Shag from Brookline, I remember going shopping with my mother to the old fashioned grocery store. When the man at the counter ran around filling cardboard boxes with the items from mum's handwritten list. The fondest trip downtown was to my aunty's bakery shop where Aunt Enid would provide a selection of small delicious cakes. But that was a very long way away from the Twin Towers in New York City. :-)

Jack said...

It's not a matter of nostalgia for what was there before the Towers took over the lower end of Manhattan. Things change. It's what is chosen to take the place of what was that is more to the point. Two cheese boxes stood on end hardly improved the look of the city hall area. For that matter there's not a lot that's been built in Manhattan in the past forty years that has improved anything other than the wealth of the owners of the properties and not even always that. Take a look at the Chrysler Building and the Empire State for examples of what is at least interesting to the eye, and wither are little more than elongated boxes, but with a bit of flair added here and there.
The Guggenheim opened to mixed reviews, but at least it was different from the sorrounding others.

I don't think it had anything to do with state capitalism and the idea of function over form. The boxes were simply unimaginative inside and out. And apparently none too strong.

Myrtle Blackwood said...

Jack, I was merely taking advantage of an opportunity to reminisce. I think I understand what you mean about those awful box structures.

Kevin Carson said...

Brenda: The Houses of Parliament were used as a storage facility for manure.

Jack said...

I was focusing my comment more on shag's sense of reverie for the quaint characters of lower Manhattan, though that by extrapolation only. By the way, I don't think that there's more than one pickle place left and that's actually in the lower east side, closer to Delancey St rather than the city hall area of the Towers.
There's the Pickle Guys on Essex and there is/was Gus's Pickles on Orchard St. Seems Gus's, well known for many years, ran into a "who owns the name issue" and the current owner lost the right to the name. So much for the reverie of nostalgia. And that shop is said to be moving to the Boro Park area of Brooklyn. Totally appropriate as Borough(nuveau spelling)Park may have more truly jewish Jews than any where else in the world. Now that's nostalgic. I grew up in Boro Park.

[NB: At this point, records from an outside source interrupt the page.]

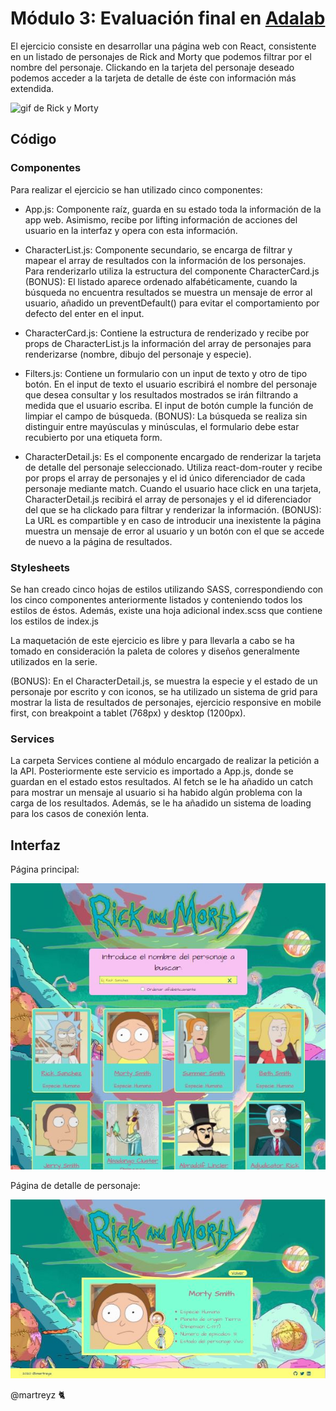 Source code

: # Módulo 3: Evaluación final en [Adalab](www.adalab.es)

El ejercicio consiste en desarrollar una página web con React, consistente en un listado de personajes de Rick and Morty que podemos filtrar por el nombre del personaje.
Clickando en la tarjeta del personaje deseado podemos acceder a la tarjeta de detalle de éste con información más extendida.

![gif de Rick y Morty](https://media.giphy.com/media/W0ckhyMhIOxZN55FjW/giphy.gif)

## Código

### Componentes

Para realizar el ejercicio se han utilizado cinco componentes:

- App.js: Componente raíz, guarda en su estado toda la información de la app web. Asimismo, recibe por lifting información de acciones del usuario en la interfaz y opera con esta información.

- CharacterList.js: Componente secundario, se encarga de filtrar y mapear el array de resultados con la información de los personajes. Para renderizarlo utiliza la estructura del componente CharacterCard.js (BONUS): El listado aparece ordenado alfabéticamente, cuando la búsqueda no encuentra resultados se muestra un mensaje de error al usuario, añadido un preventDefault() para evitar el comportamiento por defecto del enter en el input.

- CharacterCard.js: Contiene la estructura de renderizado y recibe por props de CharacterList.js la información del array de personajes para renderizarse (nombre, dibujo del personaje y especie).

- Filters.js: Contiene un formulario con un input de texto y otro de tipo botón. En el input de texto el usuario escribirá el nombre del personaje que desea consultar y los resultados mostrados se irán filtrando a medida que el usuario escriba. El input de botón cumple la función de limpiar el campo de búsqueda. (BONUS): La búsqueda se realiza sin distinguir entre mayúsculas y minúsculas, el formulario debe estar recubierto por una etiqueta form.

- CharacterDetail.js: Es el componente encargado de renderizar la tarjeta de detalle del personaje seleccionado. Utiliza react-dom-router y recibe por props el array de personajes y el id único diferenciador de cada personaje mediante match. Cuando el usuario hace click en una tarjeta, CharacterDetail.js recibirá el array de personajes y el id diferenciador del que se ha clickado para filtrar y renderizar la información. (BONUS): La URL es compartible y en caso de introducir una inexistente la página muestra un mensaje de error al usuario y un botón con el que se accede de nuevo a la página de resultados.

### Stylesheets

Se han creado cinco hojas de estilos utilizando SASS, correspondiendo con los cinco componentes anteriormente listados y conteniendo todos los estilos de éstos. Además, existe una hoja adicional index.scss que contiene los estilos de index.js

La maquetación de este ejercicio es libre y para llevarla a cabo se ha tomado en consideración la paleta de colores y diseños generalmente utilizados en la serie.

(BONUS): En el CharacterDetail.js, se muestra la especie y el estado de un personaje por escrito y con iconos, se ha utilizado un sistema de grid para mostrar la lista de resultados de personajes, ejercicio responsive en mobile first, con breakpoint a tablet (768px) y desktop (1200px).

### Services

La carpeta Services contiene al módulo encargado de realizar la petición a la API. Posteriormente este servicio es importado a App.js, donde se guardan en el estado estos resultados.
Al fetch se le ha añadido un catch para mostrar un mensaje al usuario si ha habido algún problema con la carga de los resultados. Además, se le ha añadido un sistema de loading para los casos de conexión lenta.

## Interfaz

Página principal:

![Página principal](./src/images/readme1.JPG)

Página de detalle de personaje:

![Página de detalle de personaje](./src/images/readme2.JPG)

@martreyz 🐈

But I digress. New York City has always lived on its peculiar combination of diverse ethnicity flavored by distinctive and diverse structural character. Its financial nerve center played off of that and its concentrated population. So we had a city that had something for everyone. If the architecture didn't quite compare to old Europe its vibrancy well made up the difference. "It's 3:00 AM, I'm starving. Let's go here, there or where ever for a bite. No problem." And affordable. It couldn't be beat. It's not quite the same since the whole sale gentrification of the whole place.
Even Times Square is now only for squares. No flavor. No seedier side. No bums and vagrants. Not even a street walker to gawk at. Thank goodness you can still get a bite to eat at any time and its got the best supply of jazz clubs though its all getting a bit pricey.

The Towers added nothing to all of that. It is criminal that so many people died in the Centers' destruction. It was a cowardly and worthless effort, even to the perpetrators. But the Towers themselves are no loss.